Equidox is the fastest PDF remediation software tool available. The Equidox development team is constantly working to improve its speed and accuracy and to approach a fully automated process. PDF remediation may never be fully automated. However, each step taken in that direction saves time, money and resources making PDF content accessible and usable. David Freelan is our artificial intelligence developer. He joined the team to further the automation of Equidox and is making great strides in improving the software.
Equidox’s AI Developer, David Freelan
Here’s what David has to say about Equidox’s artificial intelligence development:
“Currently, the existing, trademarked Equidox software does not use ‘visual information’ to understand content. One consequence of not looking at visual information is that scanned documents are one of the more difficult types of content for Equidox to detect.”
“Our machine learning technology aims to change this over time. Our goal is to continue to reduce the amount of time remediators spend tagging document elements.”
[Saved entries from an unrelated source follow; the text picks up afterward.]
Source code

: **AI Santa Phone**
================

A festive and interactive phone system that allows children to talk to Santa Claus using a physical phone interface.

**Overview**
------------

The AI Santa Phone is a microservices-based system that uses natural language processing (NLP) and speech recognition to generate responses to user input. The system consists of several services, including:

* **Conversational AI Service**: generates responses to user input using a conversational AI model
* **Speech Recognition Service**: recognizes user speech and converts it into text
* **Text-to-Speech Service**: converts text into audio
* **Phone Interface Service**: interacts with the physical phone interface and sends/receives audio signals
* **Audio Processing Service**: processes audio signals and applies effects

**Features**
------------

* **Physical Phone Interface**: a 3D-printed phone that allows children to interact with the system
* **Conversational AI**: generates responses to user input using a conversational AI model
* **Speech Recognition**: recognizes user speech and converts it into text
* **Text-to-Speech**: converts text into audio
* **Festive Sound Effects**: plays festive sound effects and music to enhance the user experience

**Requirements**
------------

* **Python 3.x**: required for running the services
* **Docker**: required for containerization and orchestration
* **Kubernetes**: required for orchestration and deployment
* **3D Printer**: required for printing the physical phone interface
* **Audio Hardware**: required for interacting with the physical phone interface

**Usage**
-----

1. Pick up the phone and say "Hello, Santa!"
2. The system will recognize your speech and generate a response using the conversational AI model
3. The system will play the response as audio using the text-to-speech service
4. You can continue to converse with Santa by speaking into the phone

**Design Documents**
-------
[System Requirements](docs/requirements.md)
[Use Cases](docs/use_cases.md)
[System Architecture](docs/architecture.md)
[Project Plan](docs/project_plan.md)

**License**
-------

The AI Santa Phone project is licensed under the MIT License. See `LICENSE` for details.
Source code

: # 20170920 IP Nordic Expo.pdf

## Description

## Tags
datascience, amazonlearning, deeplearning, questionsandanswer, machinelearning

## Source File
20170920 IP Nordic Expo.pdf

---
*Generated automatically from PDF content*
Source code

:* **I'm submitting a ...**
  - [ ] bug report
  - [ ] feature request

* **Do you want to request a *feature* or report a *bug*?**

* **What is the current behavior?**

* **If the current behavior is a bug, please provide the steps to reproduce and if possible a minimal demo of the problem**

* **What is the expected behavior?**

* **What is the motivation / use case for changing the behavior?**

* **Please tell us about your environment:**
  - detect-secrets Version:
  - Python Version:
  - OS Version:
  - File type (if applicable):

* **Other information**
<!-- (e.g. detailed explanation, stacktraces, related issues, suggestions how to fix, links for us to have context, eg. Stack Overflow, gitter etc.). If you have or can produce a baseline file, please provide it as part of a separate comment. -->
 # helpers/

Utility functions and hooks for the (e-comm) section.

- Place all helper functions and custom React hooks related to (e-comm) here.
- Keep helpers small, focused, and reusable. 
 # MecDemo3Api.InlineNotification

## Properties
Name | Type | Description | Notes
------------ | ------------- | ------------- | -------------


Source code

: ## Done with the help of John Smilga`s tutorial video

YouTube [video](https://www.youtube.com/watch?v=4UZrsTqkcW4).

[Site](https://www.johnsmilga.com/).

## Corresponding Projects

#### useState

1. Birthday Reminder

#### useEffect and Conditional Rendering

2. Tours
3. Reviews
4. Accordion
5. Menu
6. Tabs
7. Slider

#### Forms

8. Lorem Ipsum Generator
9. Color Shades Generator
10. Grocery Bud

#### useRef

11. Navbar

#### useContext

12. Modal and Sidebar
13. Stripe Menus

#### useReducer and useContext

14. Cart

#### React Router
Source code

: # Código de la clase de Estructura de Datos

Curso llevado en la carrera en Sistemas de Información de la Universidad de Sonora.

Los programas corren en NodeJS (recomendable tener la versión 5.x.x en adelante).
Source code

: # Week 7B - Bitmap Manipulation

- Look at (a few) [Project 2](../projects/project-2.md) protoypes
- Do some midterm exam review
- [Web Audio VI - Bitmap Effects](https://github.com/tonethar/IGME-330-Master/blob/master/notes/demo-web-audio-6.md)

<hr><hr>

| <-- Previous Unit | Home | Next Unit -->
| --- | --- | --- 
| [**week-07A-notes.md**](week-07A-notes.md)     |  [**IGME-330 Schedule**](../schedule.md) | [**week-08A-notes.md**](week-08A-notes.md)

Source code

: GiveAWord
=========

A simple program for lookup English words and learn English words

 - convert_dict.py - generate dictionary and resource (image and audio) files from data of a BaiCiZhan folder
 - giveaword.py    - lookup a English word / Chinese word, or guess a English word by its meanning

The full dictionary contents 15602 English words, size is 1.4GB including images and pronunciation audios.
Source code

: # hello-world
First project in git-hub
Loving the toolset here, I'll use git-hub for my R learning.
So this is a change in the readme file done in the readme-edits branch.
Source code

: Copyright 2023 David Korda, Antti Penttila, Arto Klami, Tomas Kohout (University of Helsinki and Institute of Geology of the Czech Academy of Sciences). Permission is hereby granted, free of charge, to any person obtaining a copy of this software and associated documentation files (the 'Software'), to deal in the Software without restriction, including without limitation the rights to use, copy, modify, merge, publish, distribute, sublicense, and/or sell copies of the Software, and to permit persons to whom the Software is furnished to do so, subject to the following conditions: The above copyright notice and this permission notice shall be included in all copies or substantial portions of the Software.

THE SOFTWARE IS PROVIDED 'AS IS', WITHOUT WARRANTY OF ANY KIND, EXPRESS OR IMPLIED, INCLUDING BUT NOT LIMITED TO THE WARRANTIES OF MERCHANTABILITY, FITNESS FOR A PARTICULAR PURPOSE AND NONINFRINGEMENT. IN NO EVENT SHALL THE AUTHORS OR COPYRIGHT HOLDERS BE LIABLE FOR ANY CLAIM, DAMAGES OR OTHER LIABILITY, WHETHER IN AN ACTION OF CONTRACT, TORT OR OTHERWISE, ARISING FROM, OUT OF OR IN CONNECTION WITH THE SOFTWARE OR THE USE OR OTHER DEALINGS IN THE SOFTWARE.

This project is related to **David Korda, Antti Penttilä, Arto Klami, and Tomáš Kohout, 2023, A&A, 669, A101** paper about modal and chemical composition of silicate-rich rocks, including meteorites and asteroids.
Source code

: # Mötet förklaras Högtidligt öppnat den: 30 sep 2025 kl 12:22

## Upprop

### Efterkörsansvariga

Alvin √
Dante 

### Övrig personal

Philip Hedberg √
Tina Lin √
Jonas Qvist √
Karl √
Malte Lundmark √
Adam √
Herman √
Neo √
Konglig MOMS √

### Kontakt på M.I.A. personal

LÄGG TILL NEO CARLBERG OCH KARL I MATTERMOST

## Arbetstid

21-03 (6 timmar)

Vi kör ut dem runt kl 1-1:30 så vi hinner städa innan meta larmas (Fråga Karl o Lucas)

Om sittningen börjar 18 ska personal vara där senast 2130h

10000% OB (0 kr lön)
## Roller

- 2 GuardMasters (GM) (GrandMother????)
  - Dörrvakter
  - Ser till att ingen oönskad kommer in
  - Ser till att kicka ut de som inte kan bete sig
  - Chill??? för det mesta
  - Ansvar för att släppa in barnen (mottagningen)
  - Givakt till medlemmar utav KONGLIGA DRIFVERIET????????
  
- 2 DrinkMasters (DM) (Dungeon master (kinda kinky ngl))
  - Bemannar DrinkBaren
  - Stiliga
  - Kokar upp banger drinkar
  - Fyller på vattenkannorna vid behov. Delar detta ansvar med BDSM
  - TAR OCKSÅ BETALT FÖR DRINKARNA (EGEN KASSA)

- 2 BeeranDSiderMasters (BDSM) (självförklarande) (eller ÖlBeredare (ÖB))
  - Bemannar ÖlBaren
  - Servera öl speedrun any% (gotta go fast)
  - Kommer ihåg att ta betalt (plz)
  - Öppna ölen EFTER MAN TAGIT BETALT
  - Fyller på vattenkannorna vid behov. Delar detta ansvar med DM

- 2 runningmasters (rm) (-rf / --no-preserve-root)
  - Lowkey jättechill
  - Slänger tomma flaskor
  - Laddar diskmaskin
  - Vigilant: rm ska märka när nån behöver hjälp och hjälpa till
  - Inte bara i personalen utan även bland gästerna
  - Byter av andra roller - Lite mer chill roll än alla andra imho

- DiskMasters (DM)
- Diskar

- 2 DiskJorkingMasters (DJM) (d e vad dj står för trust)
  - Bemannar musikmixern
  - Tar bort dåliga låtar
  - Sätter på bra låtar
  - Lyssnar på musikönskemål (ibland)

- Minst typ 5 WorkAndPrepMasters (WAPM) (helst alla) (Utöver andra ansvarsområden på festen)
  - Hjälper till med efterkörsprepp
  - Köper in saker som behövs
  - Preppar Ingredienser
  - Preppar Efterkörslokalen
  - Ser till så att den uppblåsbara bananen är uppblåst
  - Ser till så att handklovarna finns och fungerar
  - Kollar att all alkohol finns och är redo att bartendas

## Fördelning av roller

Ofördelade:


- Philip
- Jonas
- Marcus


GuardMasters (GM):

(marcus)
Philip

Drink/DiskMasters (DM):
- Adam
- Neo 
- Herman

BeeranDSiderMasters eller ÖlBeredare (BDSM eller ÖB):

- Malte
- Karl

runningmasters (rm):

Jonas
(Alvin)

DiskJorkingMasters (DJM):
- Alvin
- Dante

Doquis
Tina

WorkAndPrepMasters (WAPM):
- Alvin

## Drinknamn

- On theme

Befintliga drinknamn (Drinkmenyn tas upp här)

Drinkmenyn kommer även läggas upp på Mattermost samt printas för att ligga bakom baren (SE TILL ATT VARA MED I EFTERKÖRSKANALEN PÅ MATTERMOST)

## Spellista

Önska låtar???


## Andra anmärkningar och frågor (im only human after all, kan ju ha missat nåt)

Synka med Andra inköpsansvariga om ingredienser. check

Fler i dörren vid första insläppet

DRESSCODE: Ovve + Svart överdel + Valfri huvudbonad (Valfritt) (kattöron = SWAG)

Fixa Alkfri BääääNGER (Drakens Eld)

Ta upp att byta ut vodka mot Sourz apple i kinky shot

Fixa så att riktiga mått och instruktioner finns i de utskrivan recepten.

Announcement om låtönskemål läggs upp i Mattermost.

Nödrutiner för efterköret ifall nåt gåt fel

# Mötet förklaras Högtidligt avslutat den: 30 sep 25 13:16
The First Step in Implementing Machine Learning
“Currently Equidox software, using its existing technology, has good success auto-detecting non-scanned text. Other visually structured and complex data, such as lists and tables, were impossible to detect automatically. The existing Equidox software has some of the fastest and easiest-to-use functionality for tagging these elements. Nevertheless, we felt that the implementation of machine learning could improve on these processes. Because these elements are some of the most time-consuming for remediators, tables were the initial focus for our machine learning technology.”
Machine Learning for the Table Editor
“We have successfully implemented a new and improved machine learning detection process for the table editor.”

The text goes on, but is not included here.